The measure, which is intended to ease long-standing barriers to incorporating these less liquid and less transparent assets in American retirement plans, follows an executive order from President Donald Trump last summer and could clear the way for alternative asset management firms to tap a large and potentially lucrative new source of capital.
Industry groups have argued that private market investments can enhance long-term returns and diversification for retirement savers, while skeptics warn that higher fees, complexity and limited liquidity could pose risks for retail investors.
The guidance lays out how trustees, who have a fiduciary duty to act in the best interest of retirement plan members, as spelled out in the Employee Retirement Income Security Act (ERISA), can incorporate these assets into retirement plans.
These fiduciaries would have to “objectively, thoroughly, and analytically consider, and make determinations on factors including performance, fees, liquidity, valuation, performance benchmarks, and complexity”, the DOL said.
Trustees who abide by these will be granted safe harbor status, protecting them from lawsuits, it added.

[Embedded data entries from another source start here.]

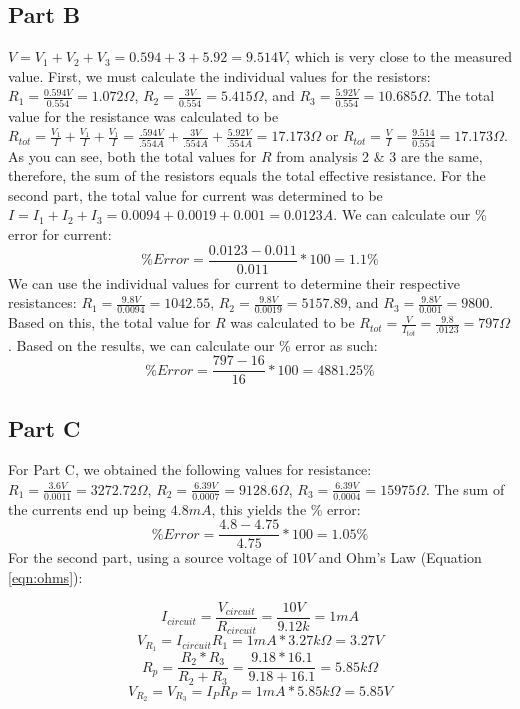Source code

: \documentclass[titlepage]{article}
\begin{document}
\subsection{Part B}\label{sub:part_b-analysis}
$V = V_1 + V_2 + V_3 = 0.594 + 3 + 5.92 = 9.514 V$, which is very close to the measured value. First, we must calculate the individual values for the resistors: $R_1 = \frac{0.594 V}{0.554} = 1.072 \Omega$, $R_2 = \frac{3 V}{0.554} = 5.415 \Omega$, and $R_3 = \frac{5.92 V}{0.554} = 10.685 \Omega$. The total value for the resistance was calculated to be $R_{tot} = \frac{V_1}{I} + \frac{V_1}{I} + \frac{V_1}{I} = \frac{.594 V}{.554 A} + \frac{3 V}{.554 A} + \frac{5.92 V}{.554 A} = 17.173 \Omega$ or $R_{tot} = \frac{V}{I} = \frac{9.514}{0.554} = 17.173 \Omega$. As you can see, both the total values for $R$ from analysis 2 \& 3 are the same, therefore, the sum of the resistors equals the total effective resistance. For the second part, the total value for current was determined to be $I = I_1 + I_2 + I_3 = 0.0094 + 0.0019 + 0.001 = 0.0123 A$. We can calculate our \% error for current:
\[
	\% Error = \frac{0.0123 - 0.011}{0.011} * 100 = 1.1 \%
\]
We can use the individual values for current to determine their respective resistances: $R_1 = \frac{9.8 V}{0.0094} = 1042.55$, $R_2 = \frac{9.8 V}{0.0019} = 5157.89$, and $R_3 = \frac{9.8 V}{0.001} = 9800$. Based on this, the total value for $R$ was calculated to be $R_{tot} = \frac{V}{I_{tot}} = \frac{9.8}{.0123} = 797 \Omega$. Based on the results, we can calculate our \% error as such:
\[
	\% Error = \frac{797 - 16}{16} * 100 = 4881.25 \%
\]

\subsection{Part C}\label{sub:part_c-analysis}
For Part C, we obtained the following values for resistance: $R_1 = \frac{3.6 V}{0.0011} = 3272.72 \Omega$, $R_2 = \frac{6.39 V}{0.0007} = 9128.6 \Omega$, $R_3 = \frac{6.39 V}{0.0004} = 15975 \Omega$. The sum of the currents end up being $4.8 mA$, this yields the \% error:
\[
	\% Error = \frac{4.8 - 4.75}{4.75} * 100 = 1.05 \%
\]
For the second part, using a source voltage of $10 V$ and Ohm's Law (Equation \ref{eqn:ohms}):

\[
	I_{circuit} = \frac{V_{circuit}}{R_{circuit}} = \frac{10 V}{9.12 k} = 1 mA
\]
\[
	V_{R_1} = I_{circuit} R_1 = 1 mA * 3.27 k \Omega = 3.27 V
\]
\[
	R_p = \frac{R_2 * R_3}{R_2 + R_3} = \frac{9.18 * 16.1}{9.18 + 16.1} = 5.85 k \Omega
\]
\[
	V_{R_2} = V_{R_3} = I_P R_P = 1 mA * 5.85 k \Omega = 5.85 V
\]
\end{document}
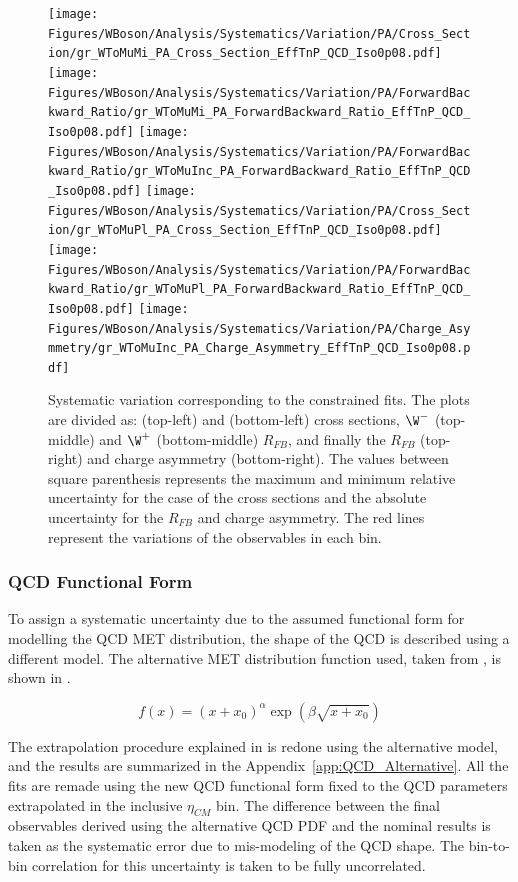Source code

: \begin{figure}[htbp]
 \begin{center}
  \texttt{[image: Figures/WBoson/Analysis/Systematics/Variation/PA/Cross\_Section/gr\_WToMuMi\_PA\_Cross\_Section\_EffTnP\_QCD\_Iso0p08.pdf]}
  \texttt{[image: Figures/WBoson/Analysis/Systematics/Variation/PA/ForwardBackward\_Ratio/gr\_WToMuMi\_PA\_ForwardBackward\_Ratio\_EffTnP\_QCD\_Iso0p08.pdf]}
  \texttt{[image: Figures/WBoson/Analysis/Systematics/Variation/PA/ForwardBackward\_Ratio/gr\_WToMuInc\_PA\_ForwardBackward\_Ratio\_EffTnP\_QCD\_Iso0p08.pdf]}
  \texttt{[image: Figures/WBoson/Analysis/Systematics/Variation/PA/Cross\_Section/gr\_WToMuPl\_PA\_Cross\_Section\_EffTnP\_QCD\_Iso0p08.pdf]}
  \texttt{[image: Figures/WBoson/Analysis/Systematics/Variation/PA/ForwardBackward\_Ratio/gr\_WToMuPl\_PA\_ForwardBackward\_Ratio\_EffTnP\_QCD\_Iso0p08.pdf]}
  \texttt{[image: Figures/WBoson/Analysis/Systematics/Variation/PA/Charge\_Asymmetry/gr\_WToMuInc\_PA\_Charge\_Asymmetry\_EffTnP\_QCD\_Iso0p08.pdf]}
 \end{center}
 \caption{Systematic variation corresponding to the constrained fits. The plots are divided as: \WToMuNuMi (top-left) and \WToMuNuPl (bottom-left) cross sections, $\W^{-}$ (top-middle) and $\W^{+}$ (bottom-middle) $R_{FB}$, and finally the \W $R_{FB}$ (top-right) and \W charge asymmetry (bottom-right). The values between square parenthesis represents the maximum and minimum relative uncertainty for the case of the cross sections and the absolute uncertainty for the $R_{FB}$ and charge asymmetry. The red lines represent the variations of the observables in each bin.}
 \label{fig:Systematic_QCD_Iso0p08}
\end{figure}

\clearpage
\subsubsection{QCD Functional Form}

To assign a systematic uncertainty due to the assumed functional form for modelling the QCD MET distribution, the shape of the QCD is described using a different model. The alternative MET distribution function used, taken from \cite{HIN-13-007}, is shown in . 

\begin{equation}\label{eq:QCDMultiJet}
f(x) = (x+x_0)^\alpha \exp(\beta\sqrt{x+x_0})
\end{equation}

The extrapolation procedure explained in  is redone using the alternative model, and the results are summarized in the Appendix~\ref{app:QCD_Alternative}. All the fits are remade using the new QCD functional form fixed to the QCD parameters extrapolated in the inclusive $\eta_{CM}$ bin. The difference between the final observables derived using the alternative QCD PDF and the nominal results is taken as the systematic error due to mis-modeling of the QCD shape. The bin-to-bin correlation for this uncertainty is taken to be fully uncorrelated.

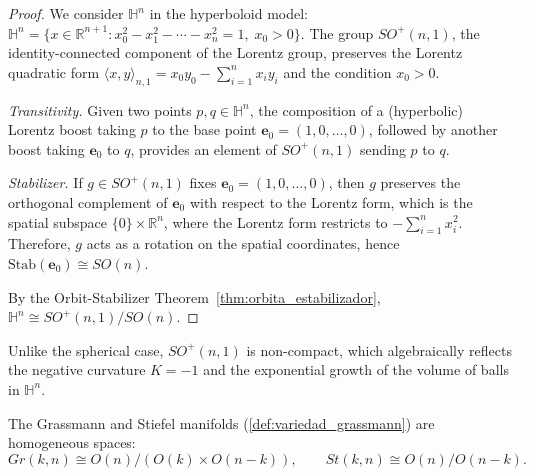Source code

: \begin{proof}
We consider $\mathbb{H}^n$ in the hyperboloid model: $\mathbb{H}^n = \{x \in \mathbb{R}^{n+1} : x_0^2 - x_1^2 - \cdots - x_n^2 = 1, \; x_0 > 0\}$. The group $SO^+(n,1)$, the identity-connected component of the Lorentz group, preserves the Lorentz quadratic form $\langle x, y \rangle_{n,1} = x_0 y_0 - \sum_{i=1}^n x_i y_i$ and the condition $x_0 > 0$.

\textit{Transitivity.} Given two points $p, q \in \mathbb{H}^n$, the composition of a (hyperbolic) Lorentz boost taking $p$ to the base point $\mathbf{e}_0 = (1,0,\ldots,0)$, followed by another boost taking $\mathbf{e}_0$ to $q$, provides an element of $SO^+(n,1)$ sending $p$ to $q$.

\textit{Stabilizer.} If $g \in SO^+(n,1)$ fixes $\mathbf{e}_0 = (1,0,\ldots,0)$, then $g$ preserves the orthogonal complement of $\mathbf{e}_0$ with respect to the Lorentz form, which is the spatial subspace $\{0\} \times \mathbb{R}^n$, where the Lorentz form restricts to $-\sum_{i=1}^n x_i^2$. Therefore, $g$ acts as a rotation on the spatial coordinates, hence $\mathrm{Stab}(\mathbf{e}_0) \cong SO(n)$.

By the Orbit-Stabilizer Theorem~\ref{thm:orbita_estabilizador}, $\mathbb{H}^n \cong SO^+(n,1)/SO(n)$.
\end{proof}

Unlike the spherical case, $SO^+(n,1)$ is non-compact, which algebraically reflects the negative curvature $K=-1$ and the exponential growth of the volume of balls in $\mathbb{H}^n$.

\begin{proposition}\label{prop:grassmann_stiefel_cociente}
The Grassmann and Stiefel manifolds (\autoref{def:variedad_grassmann}) are homogeneous spaces:
\[
Gr(k,n) \cong O(n)/(O(k) \times O(n-k)), \qquad St(k,n) \cong O(n)/O(n-k).
\]
\end{proposition}

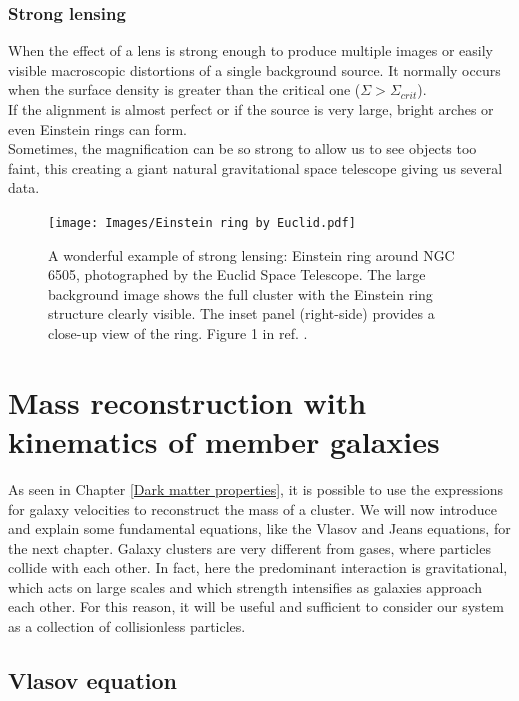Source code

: \subsubsection{Strong lensing}
When the effect of a lens is strong enough to produce multiple images or easily visible macroscopic distortions of a single background source. It normally occurs when the surface density is greater than the critical one ($\Sigma > \Sigma_{crit}$).\\
If the alignment is almost perfect or if the source is very large, bright arches or even Einstein rings can form.\\ Sometimes, the magnification can be so strong to allow us to see objects too faint, this creating a giant natural gravitational space telescope giving us several data.
\begin{figure}[h!]
    \centering
    \texttt{[image: Images/Einstein ring by Euclid.pdf]}
    \caption[Einstein ring around NGC 6505 photographed by Euclid]{A wonderful example of strong lensing: Einstein ring around NGC 6505, photographed by the Euclid Space Telescope. The large background image shows the full cluster with the Einstein ring structure clearly visible. The inset panel (right-side) provides a close-up view of the ring. Figure 1 in ref. \cite{Einstein_ring_Euclid_image}.}
    \label{fig:Einstein ring by Euclid}
\end{figure}

\clearpage

\section{Mass reconstruction with kinematics of member galaxies}
As seen in Chapter \ref{Dark matter properties}, it is possible to use the expressions for galaxy velocities to reconstruct the mass of a cluster. We will now introduce and explain some fundamental equations, like the Vlasov and Jeans equations, for the next chapter.
Galaxy clusters are very different from gases, where particles collide with each other. In fact, here the predominant interaction is gravitational, which acts on large scales and which strength intensifies as galaxies approach each other. For this reason, it will be useful and sufficient to consider our system as a collection of collisionless particles.

\subsection{Vlasov equation}

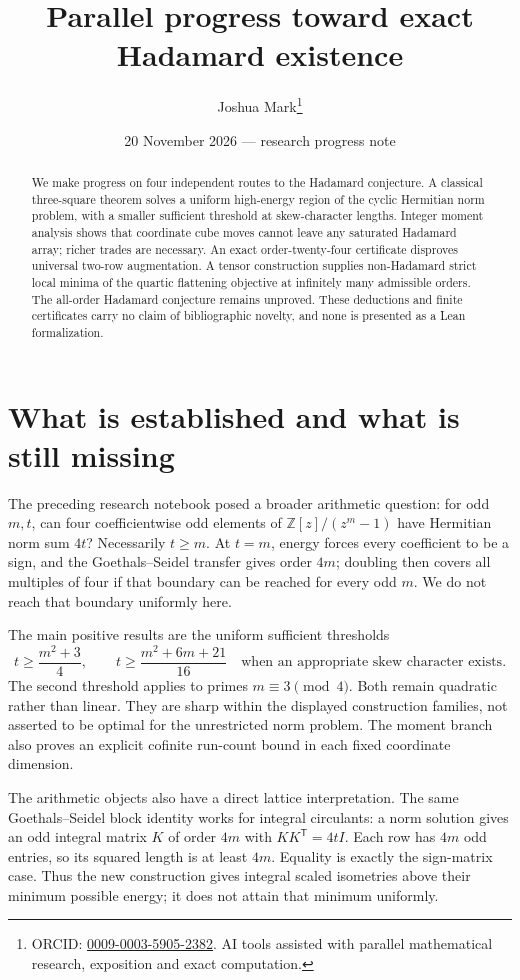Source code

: \documentclass[11pt]{article}
\title{Parallel progress toward exact Hadamard existence}
\author{Joshua Mark\thanks{ORCID: \href{https://orcid.org/0009-0003-5905-2382}{0009-0003-5905-2382}. AI tools assisted with parallel mathematical research, exposition and exact computation.}}
\date{20 November 2026 --- research progress note}
\newcommand{\Z}{\mathbb Z}
\begin{document}
\maketitle
\begin{abstract}
We make progress on four independent routes to the Hadamard conjecture.
A classical three-square theorem solves a uniform high-energy region of
the cyclic Hermitian norm problem, with a smaller sufficient threshold
at skew-character lengths. Integer moment analysis shows that coordinate
cube moves cannot leave any saturated Hadamard array; richer trades are
necessary. An exact order-twenty-four certificate disproves universal
two-row augmentation. A tensor construction supplies non-Hadamard strict
local minima of the quartic flattening objective at infinitely many
admissible orders. The all-order Hadamard conjecture remains unproved.
These deductions and finite certificates carry no claim of bibliographic
novelty, and none is presented as a Lean formalization.
\end{abstract}

\section{What is established and what is still missing}
The preceding research notebook posed a broader arithmetic question:
for odd $m,t$, can four coefficientwise odd elements of
$\Z[z]/(z^m-1)$ have Hermitian norm sum $4t$? Necessarily $t\ge m$.
At $t=m$, energy forces every coefficient to be a sign, and the
Goethals--Seidel transfer gives order $4m$; doubling then covers all
multiples of four if that boundary can be reached for every odd $m$.
We do not reach that boundary uniformly here.

The main positive results are the uniform sufficient thresholds
\[
 t\ge\frac{m^2+3}{4},\qquad
 t\ge\frac{m^2+6m+21}{16}
 \quad\text{when an appropriate skew character exists}.
\]
The second threshold applies to primes $m\equiv3\pmod4$. Both remain
quadratic rather than linear. They are sharp within the displayed
construction families, not asserted to be optimal for the unrestricted
norm problem. The moment branch also proves an explicit cofinite
run-count bound in each fixed coordinate dimension.

The arithmetic objects also have a direct lattice interpretation.
The same Goethals--Seidel block identity works for integral circulants:
a norm solution gives an odd integral matrix $K$ of order $4m$ with
$KK^{\mathsf T}=4tI$. Each row has $4m$ odd entries, so its squared
length is at least $4m$. Equality is exactly the sign-matrix case.
Thus the new construction gives integral scaled isometries above their
minimum possible energy; it does not attain that minimum uniformly.
\end{document}
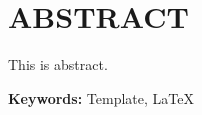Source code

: \chapter{ABSTRACT}
\thispagestyle{onlyfoot}


This is abstract.


\vspace{1em}


{\noindent\textbf{Keywords:} Template, LaTeX
}







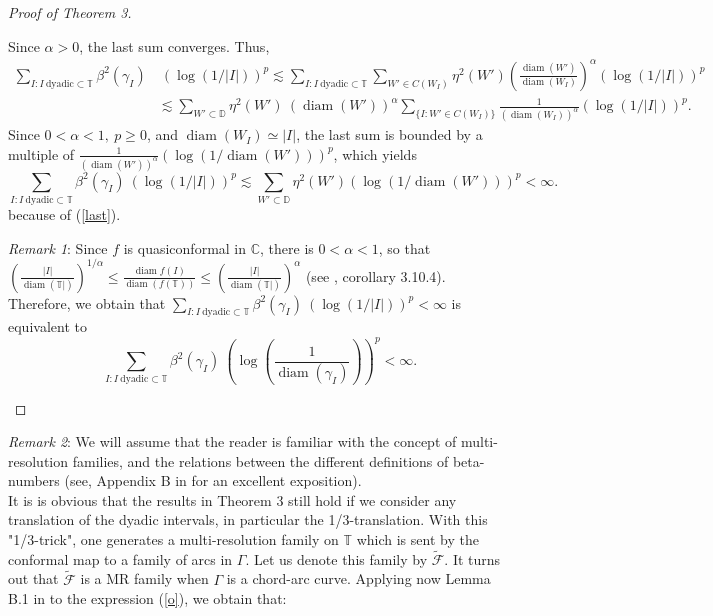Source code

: \documentclass[12pt,a4paper]{article}
\theoremstyle{definition}
\theoremstyle{remark}
\newcommand{\C}{\mathbb{C}}
\newcommand{\D}{\mathbb{D}}
\newcommand{\T}{\mathbb{T}}
\newcommand{\diam}{\operatorname{diam}}
\numberwithin{komcounter}{section}
\begin{document}
\begin{proof}[Proof of Theorem 3]
\begin{itemize}
$$$$ 
Since $\alpha>0$, the last sum converges.
Thus, 
\begin{align}\nonumber
\sum_{ I: I~\textrm{dyadic}  \subset  \T} \beta^2 (\gamma_ I)&~(\log (1/|I|))^p\lesssim \sum_{ I: I~\textrm{dyadic}  \subset  \T} 
\sum_{W'\in C(W_I)} \eta^2(W') \left(\frac{\diam(W')}{\diam (W_I)}\right)^\alpha (\log (1/|I|))^p\\\nonumber
&\lesssim 
\sum_{W'\subset \D}\eta^2 (W') ~(\diam (W'))^\alpha \sum_{\{I: W'\in C(W_I)\}}\frac{1}{ (\diam (W_I))^{\alpha} }  (\log (1/|I|))^p. 
\end{align}
Since $0<\alpha<1, ~p\geq 0$, and $\diam (W_I)\simeq |I|$, the last sum is  bounded by a multiple of $\frac{1}{ (\diam (W'))^{\alpha} }  (\log (1/\diam (W')))^p $, which yields
$$
\sum_{ I: I~\textrm{dyadic}  \subset  \T} \beta^2 (\gamma_ I)~(\log (1/|I|))^p\lesssim
\sum_{W'\subset \D}\eta^2 (W') (\log (1/\diam (W')))^p<\infty.$$
because of (\ref{last}).

\textit{Remark 1}:
Since $f$ is quasiconformal in $\C$, there is  $0<\alpha<1$, so that $\left(\frac{|I|}{\diam(\T|)}\right)^{1/\alpha}\leq \frac{\diam{f(I)}}{\diam (f(\T))}\leq \left(\frac{|I|}{\diam(\T|)}\right)^{\alpha}$ (see \cite{AIM}, corollary 3.10.4).\\
Therefore, we obtain  that $\sum_{ I: I~\textrm{dyadic}  \subset  \T} \beta^2 (\gamma_ I)~(\log (1/|I|))^p<\infty$ is equivalent to 
\begin{equation}\label{o}
\sum_{ I: I~\textrm{dyadic}  \subset  \T} \beta^2 (\gamma_ I)~\left(\log \left(\frac {1}{\diam(\gamma_I)}\right)\right)^p<\infty.
\end{equation}







\end{itemize}
\end{proof}

\textit{Remark 2}: We will assume that the reader is familiar with the concept of multi-resolution families, and the relations between the different definitions of beta-numbers (see, Appendix B in  \cite{b2} for an excellent exposition).\\
 It is is obvious that the results in Theorem 3 still hold if we consider any translation of the dyadic intervals, in particular the 1/3-translation. With this "1/3-trick", one generates a multi-resolution family  on $\T$ which is sent by the conformal map to a family of arcs in  $\Gamma$. Let us denote this family  by $\mathcal{\tilde{F}}$. It turns out that $\mathcal{\tilde{F}}$ is a MR family when $\Gamma$ is a chord-arc curve. Applying now Lemma B.1 in  \cite{b2} to the expression (\ref{o}), we obtain that:
\end{document}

Treasury Secretary Scott Bessent said the proposed rule was “an initial step in implementing the President’s Executive Order in a safe and smart manner, broadening access to additional retirement plan options for millions of Americans while being mindful of the importance of protecting retirement assets.”
“Americans’ ability to participate more fully in innovation and economic growth through well-diversified long-term investments is a vitally important priority for effective retirement planning,” said Paul Atkins, chair of the U.S. Securities & Exchange Commission.
The move could be a boon for big alternative asset managers such as Blackstone, KKR, and Apollo Global Management as the new rules could open a vast pool of retirement savings for them.
They have grappled with a wave of withdrawals in their non-traded private credit funds in recent months amid investor jitters around the roughly $2 trillion industry.
The Managed Fund Association, a global trade group for the hedge fund and private credit industry, in September backed the move to allow retirement savers to shoot for bigger returns and diversify with alternative assets, but said safeguards must be erected.
“We look forward to continuing to work with the DOL on a final rule that supports innovation and maintains the robust investor protections Americans currently benefit from,” a spokesman for the Investment Company Institute, a trade group, said in a statement Monday.